+++ INPUT RECORDS

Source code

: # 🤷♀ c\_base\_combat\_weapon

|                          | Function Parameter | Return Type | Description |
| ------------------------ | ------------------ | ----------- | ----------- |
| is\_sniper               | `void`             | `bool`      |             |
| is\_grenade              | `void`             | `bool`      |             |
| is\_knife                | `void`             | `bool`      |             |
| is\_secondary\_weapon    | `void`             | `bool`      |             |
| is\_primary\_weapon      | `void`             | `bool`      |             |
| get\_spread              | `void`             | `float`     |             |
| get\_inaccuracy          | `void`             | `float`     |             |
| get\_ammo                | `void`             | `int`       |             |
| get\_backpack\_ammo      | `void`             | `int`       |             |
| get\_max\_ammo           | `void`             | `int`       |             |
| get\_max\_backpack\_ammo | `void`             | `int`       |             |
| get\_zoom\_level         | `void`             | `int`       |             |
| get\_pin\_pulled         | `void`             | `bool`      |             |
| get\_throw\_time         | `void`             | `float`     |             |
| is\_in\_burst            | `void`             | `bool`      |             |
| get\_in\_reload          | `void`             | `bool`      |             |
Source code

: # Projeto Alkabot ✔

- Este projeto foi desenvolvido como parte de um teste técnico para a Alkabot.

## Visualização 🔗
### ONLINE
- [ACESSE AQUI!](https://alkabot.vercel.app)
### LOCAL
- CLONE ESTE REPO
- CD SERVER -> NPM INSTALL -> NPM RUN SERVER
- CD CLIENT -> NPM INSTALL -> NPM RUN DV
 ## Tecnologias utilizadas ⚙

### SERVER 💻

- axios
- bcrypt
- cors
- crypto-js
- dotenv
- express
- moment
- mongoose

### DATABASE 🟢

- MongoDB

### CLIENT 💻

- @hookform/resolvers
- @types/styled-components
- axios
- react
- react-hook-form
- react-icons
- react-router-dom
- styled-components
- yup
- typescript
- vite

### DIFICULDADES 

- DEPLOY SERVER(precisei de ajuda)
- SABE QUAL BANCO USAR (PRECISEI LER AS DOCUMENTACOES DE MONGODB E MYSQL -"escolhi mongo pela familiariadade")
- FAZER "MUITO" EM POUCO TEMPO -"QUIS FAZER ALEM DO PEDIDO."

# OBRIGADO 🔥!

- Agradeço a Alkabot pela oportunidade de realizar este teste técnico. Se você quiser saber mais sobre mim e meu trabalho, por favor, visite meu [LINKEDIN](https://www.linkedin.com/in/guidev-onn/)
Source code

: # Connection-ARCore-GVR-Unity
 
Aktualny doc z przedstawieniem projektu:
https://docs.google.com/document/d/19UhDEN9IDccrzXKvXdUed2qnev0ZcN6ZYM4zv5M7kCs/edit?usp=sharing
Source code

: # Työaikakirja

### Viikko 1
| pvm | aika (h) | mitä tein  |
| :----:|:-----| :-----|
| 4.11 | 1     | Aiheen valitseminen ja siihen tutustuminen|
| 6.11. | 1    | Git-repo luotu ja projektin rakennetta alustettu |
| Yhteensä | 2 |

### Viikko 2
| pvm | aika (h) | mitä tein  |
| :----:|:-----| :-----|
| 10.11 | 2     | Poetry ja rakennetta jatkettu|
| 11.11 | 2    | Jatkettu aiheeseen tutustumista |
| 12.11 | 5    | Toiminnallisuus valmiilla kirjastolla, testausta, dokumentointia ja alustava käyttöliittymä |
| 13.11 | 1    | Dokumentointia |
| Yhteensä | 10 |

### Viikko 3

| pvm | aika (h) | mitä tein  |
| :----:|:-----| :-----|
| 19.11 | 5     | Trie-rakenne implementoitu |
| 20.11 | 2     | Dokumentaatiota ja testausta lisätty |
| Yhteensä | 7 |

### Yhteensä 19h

++++++

[EXERCISE AIM]:
Copy out, from the records above, every line that holds the string "técnico".

[ANSWER FOR THIS EXERCISE]:
- Este projeto foi desenvolvido como parte de um teste técnico para a Alkabot.
- Agradeço a Alkabot pela oportunidade de realizar este teste técnico. Se você quiser saber mais sobre mim e meu trabalho, por favor, visite meu [LINKEDIN](https://www.linkedin.com/in/guidev-onn/)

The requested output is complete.